Remaking Music With Fantasia: Music Evolved
It’s right there in the title. Music evolves, just like tastes evolve, and society evolves, and making and marketing games and movies evolves. Everything changes in time. When you hear that Harmonix, the studio behind the Rock Band and Dance Central games, is making a new game based on Disney’s Fantasia, you probably immediately think of classical music, and wonder what Harmonix will do with those hippos in tutus dancing around to Ponchielli, or the demons and ghosts that circle Bald Mountain while Mussorgsky thunders throughout the theater. So when you see Fantasia: Music Evolved in action and hear Bruno Mars, Elton John and New Order pumping out of the TV, you might be a little confused. Just remember: everything changes.
“Disney really wanted this to reflect the entirety of music history on some level,” Daniel Sussman, the game’s director, tells me at Harmonix’s headquarters in Cambridge, Massachusetts. We’re watching a Harmonix publicist play the game on a giant television in a dark room filled with videogame equipment and Harmonix history. There’s a phalanx of consoles and computers around the television, a Kinect camera in front and old plastic Rock Band instruments propped up in the corners. The publicist stands in front of the Kinect, sweeping and jabbing his arms to on-screen prompts while Queen’s “Bohemian Rhapsody” plays. “We want big, iconic hit songs that reflect the magic and power of the original film,” Sussman adds.
Although there are elements of Rock Band’s timing and Dance Central’s choreography in Fantasia: Music Evolved, Harmonix is basically creating an entirely new genre with this game. It’s a music game where players remix songs on the fly while moving their arms as if they’re conducting an orchestra. Think Mickey Mouse as the Sorcerer’s Apprentice, using his hands to make the waves rise and the stars streak while standing on top of a mountain in Fantasia, only you’re in front of your TV gesticulating your way through a chiptune / big band mash-up of Dvo?ák’s Symphony No. 9.
Manipulating music is the heart of Fantasia: Music Evolved, and part of why Harmonix wanted to work on the project to begin with. “The fun part of working on this game is that, where with Rock Band you play songs over and over again, here each song has a pretty deep well of opportunity,” Sussman boasts. “There are tons of choices you can make that change the output, and a tremendous amount of replay value in each song.”
Each song appears in its original version along with two remixes rooted in different musical styles.
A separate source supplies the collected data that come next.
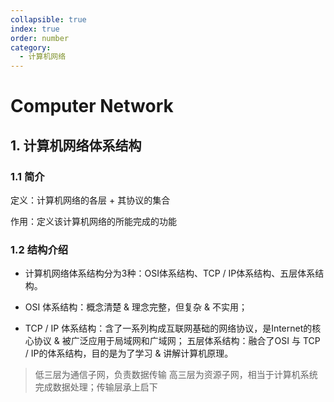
 ```yaml
---
collapsible: true
index: true
order: number
category: 
  - 计算机网络
---
```


# Computer Network

## 1. 计算机网络体系结构

### 1.1 简介

定义：计算机网络的各层 + 其协议的集合  

作用：定义该计算机网络的所能完成的功能

### 1.2 结构介绍

- 计算机网络体系结构分为3种：OSI体系结构、TCP / IP体系结构、五层体系结构。

- OSI 体系结构：概念清楚 & 理念完整，但复杂 & 不实用；
- TCP / IP 体系结构：含了一系列构成互联网基础的网络协议，是Internet的核心协议 & 被广泛应用于局域网和广域网；
五层体系结构：融合了OSI 与 TCP / IP的体系结构，目的是为了学习 & 讲解计算机原理。

> 低三层为通信子网，负责数据传输
> 高三层为资源子网，相当于计算机系统
> 完成数据处理；传输层承上启下
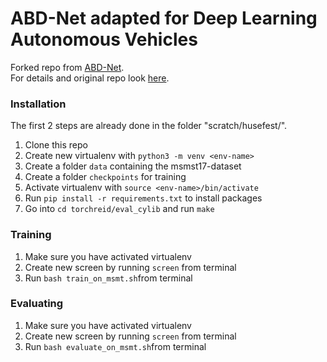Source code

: # ABD-Net adapted for Deep Learning Autonomous Vehicles

Forked repo from [ABD-Net](<https://github.com/TAMU-VITA/ABD-Net>).  
For details and original repo look [here](<https://github.com/theodorhusefest/ABD-Net/README_ORIG.md>).

### Installation
 The first 2 steps are already done in the folder "scratch/husefest/".

1. Clone this repo
2. Create new virtualenv with ```python3 -m venv <env-name>```
3. Create a folder ```data``` containing the msmst17-dataset
4. Create a folder ```checkpoints``` for training
4. Activate virtualenv with ```source <env-name>/bin/activate```
5. Run ```pip install -r requirements.txt``` to install packages
6. Go into ```cd torchreid/eval_cylib``` and run ```make```

### Training

1. Make sure you have activated virtualenv
2. Create new screen by running ```screen``` from terminal
3. Run ```bash train_on_msmt.sh```from terminal

### Evaluating 

1. Make sure you have activated virtualenv
2. Create new screen by running ```screen``` from terminal
3. Run ```bash evaluate_on_msmt.sh```from terminal


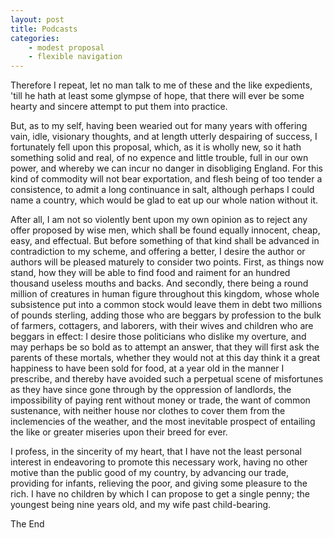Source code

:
 ```yaml
---
layout: post
title: Podcasts
categories:
	- modest proposal
	- flexible navigation
---
```


Therefore I repeat, let no man talk to me of these and the like expedients, 'till he hath at least some glympse of hope, that there will ever be some hearty and sincere attempt to put them into practice.

But, as to my self, having been wearied out for many years with offering vain, idle, visionary thoughts, and at length utterly despairing of success, I fortunately fell upon this proposal, which, as it is wholly new, so it hath something solid and real, of no expence and little trouble, full in our own power, and whereby we can incur no danger in disobliging England. For this kind of commodity will not bear exportation, and flesh being of too tender a consistence, to admit a long continuance in salt, although perhaps I could name a country, which would be glad to eat up our whole nation without it.

After all, I am not so violently bent upon my own opinion as to reject any offer proposed by wise men, which shall be found equally innocent, cheap, easy, and effectual. But before something of that kind shall be advanced in contradiction to my scheme, and offering a better, I desire the author or authors will be pleased maturely to consider two points. First, as things now stand, how they will be able to find food and raiment for an hundred thousand useless mouths and backs. And secondly, there being a round million of creatures in human figure throughout this kingdom, whose whole subsistence put into a common stock would leave them in debt two millions of pounds sterling, adding those who are beggars by profession to the bulk of farmers, cottagers, and laborers, with their wives and children who are beggars in effect: I desire those politicians who dislike my overture, and may perhaps be so bold as to attempt an answer, that they will first ask the parents of these mortals, whether they would not at this day think it a great happiness to have been sold for food, at a year old in the manner I prescribe, and thereby have avoided such a perpetual scene of misfortunes as they have since gone through by the oppression of landlords, the impossibility of paying rent without money or trade, the want of common sustenance, with neither house nor clothes to cover them from the inclemencies of the weather, and the most inevitable prospect of entailing the like or greater miseries upon their breed for ever.

I profess, in the sincerity of my heart, that I have not the least personal interest in endeavoring to promote this necessary work, having no other motive than the public good of my country, by advancing our trade, providing for infants, relieving the poor, and giving some pleasure to the rich. I have no children by which I can propose to get a single penny; the youngest being nine years old, and my wife past child-bearing.

The End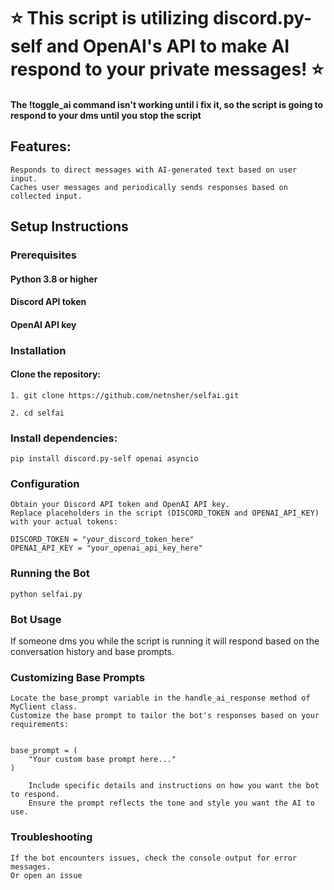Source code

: # ⭐ This script is utilizing discord.py-self and OpenAI's API to make AI respond to your private messages! ⭐
#### The !toggle_ai command isn't working until i fix it, so the script is going to respond to your dms until you stop the script
## Features: 
    Responds to direct messages with AI-generated text based on user input.
    Caches user messages and periodically sends responses based on collected input.

## Setup Instructions
### Prerequisites
 #### Python 3.8 or higher

 #### Discord API token

#### OpenAI API key

### Installation
 #### Clone the repository:
    
    1. git clone https://github.com/netnsher/selfai.git
    
    2. cd selfai

### Install dependencies:

    pip install discord.py-self openai asyncio

### Configuration

    Obtain your Discord API token and OpenAI API key.
    Replace placeholders in the script (DISCORD_TOKEN and OPENAI_API_KEY) with your actual tokens:

    DISCORD_TOKEN = "your_discord_token_here"
    OPENAI_API_KEY = "your_openai_api_key_here"

### Running the Bot
``` python selfai.py ```
### Bot Usage

  
  If someone dms you while  the script is running it will respond based on the conversation history and base prompts.

### Customizing Base Prompts

    Locate the base_prompt variable in the handle_ai_response method of MyClient class.
    Customize the base prompt to tailor the bot's responses based on your requirements:


    base_prompt = (
        "Your custom base prompt here..."
    )

        Include specific details and instructions on how you want the bot to respond.
        Ensure the prompt reflects the tone and style you want the AI to use.

### Troubleshooting

    If the bot encounters issues, check the console output for error messages.
    Or open an issue 

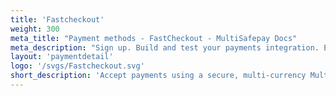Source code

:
 ```yaml
---
title: 'Fastcheckout'
weight: 300
meta_title: "Payment methods - FastCheckout - MultiSafepay Docs"
meta_description: "Sign up. Build and test your payments integration. Explore our products and services. Use our API Reference, SDKs, and wrappers. Get support."
layout: 'paymentdetail'
logo: '/svgs/Fastcheckout.svg'
short_description: 'Accept payments using a secure, multi-currency MultiSafepay wallet.'
---
```

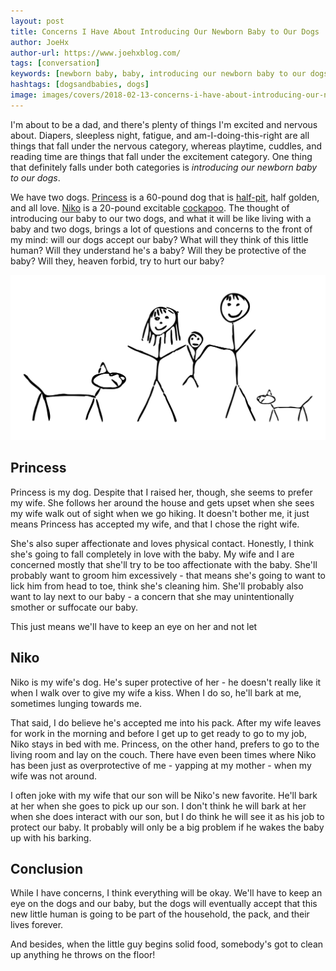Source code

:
 ```yaml
---
layout: post
title: Concerns I Have About Introducing Our Newborn Baby to Our Dogs
author: JoeHx
author-url: https://www.joehxblog.com/
tags: [conversation]
keywords: [newborn baby, baby, introducing our newborn baby to our dogs, introducing a newborn baby to dogs]
hashtags: [dogsandbabies, dogs]
image: images/covers/2018-02-13-concerns-i-have-about-introducing-our-newborn-baby-to-our-dogs.png
---
```


I'm about to be a dad, and there's plenty of things I'm excited and nervous about. Diapers, sleepless night, fatigue, and am-I-doing-this-right are all things that fall under the nervous category, whereas playtime, cuddles, and reading time are things that fall under the excitement category. One thing that definitely falls under both categories is *introducing our newborn baby to our dogs*.

We have two dogs. [Princess](https://www.puppy-snuggles.com/blog/puppy-profile-princess/) is a 60-pound dog that is [half-pit](https://www.puppy-snuggles.com/blog/the-four-most-common-pit-bull-dog-breeds/), half golden, and all love. [Niko](https://www.puppy-snuggles.com/blog/puppy-profile-niko/) is a 20-pound excitable [cockapoo](https://www.puppy-snuggles.com/blog/the-four-most-common-poodle-mixes/). The thought of introducing our baby to our two dogs, and what it will be like living with a baby and two dogs, brings a lot of questions and concerns to the front of my mind: will our dogs accept our baby? What will they think of this little human? Will they understand he's a baby? Will they be protective of the baby? Will they, heaven forbid, try to hurt our baby?

![Stick figure drawing of a mom, dad, baby, and two dogs.](/images/covers/2018-02-13-concerns-i-have-about-introducing-our-newborn-baby-to-our-dogs.png)

## Princess

Princess is my dog. Despite that I raised her, though, she seems to prefer my wife. She follows her around the house and gets upset when she sees my wife walk out of sight when we go hiking. It doesn't bother me, it just means Princess has accepted my wife, and that I chose the right wife.

She's also super affectionate and loves physical contact. Honestly, I think she's going to fall completely in love with the baby. My wife and I are concerned mostly that she'll try to be too affectionate with the baby. She'll probably want to groom him excessively - that means she's going to want to lick him from head to toe, think she's cleaning him. She'll probably also want to lay next to our baby - a concern that she may unintentionally smother or suffocate our baby.

This just means we'll have to keep an eye on her and not let

## Niko

Niko is my wife's dog. He's super protective of her - he doesn't really like it when I walk over to give my wife a kiss. When I do so, he'll bark at me, sometimes lunging towards me.

That said, I do believe he's accepted me into his pack. After my wife leaves for work in the morning and before I get up to get ready to go to my job, Niko stays in bed with me. Princess, on the other hand, prefers to go to the living room and lay on the couch. There have even been times where Niko has been just as overprotective of me - yapping at my mother - when my wife was not around.

I often joke with my wife that our son will be Niko's new favorite. He'll bark at her when she goes to pick up our son. I don't think he will bark at her when she does interact with our son, but I do think he will see it as his job to protect our baby. It probably will only be a big problem if he wakes the baby up with his barking.

## Conclusion

While I have concerns, I think everything will be okay. We'll have to keep an eye on the dogs and our baby, but the dogs will eventually accept that this new little human is going to be part of the household, the pack, and their lives forever.

And besides, when the little guy begins solid food, somebody's got to clean up anything he throws on the floor!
At various points while playing the song you’re given the option to pick between these mixes. Sometimes you can switch between individual instruments from one mix to another, mashing up elements of all three mixes, resulting in, say, a “Bohemian Rhapsody” with Freddie Mercury’s original vocals, classical strings and heavy metal guitar.
As Sussman describes how players can remix songs the publicist unlocks one of the game’s music manipulation tools. With his arms he slashes away at the edges of a floating geometric shape, gradually unlocking a device that lets him record a new guitar solo that’ll loop over the song. His on-screen cursor, called a “muse” within the game, shoots across a metallic oval that’s essentially a scale, with each section producing a different note. When the publicist finishes his solo the notes are seamlessly added to the song. He basically paints a new guitar solo over the original.
There are 33 songs in total on the Fantasia: Music Evolved disc. Sussman acknowledges that might sound light compared to the dozens of songs in each new Rock Band, but he cautions that the music in Fantasia isn’t comparable to any other music game. “It’s like we’re changing the definition of what a song is in the music game space,” he says. “Each song is actually a song plus multiple remixes plus all the manipulators. There are literally thousands of different permutations that a single song could take.”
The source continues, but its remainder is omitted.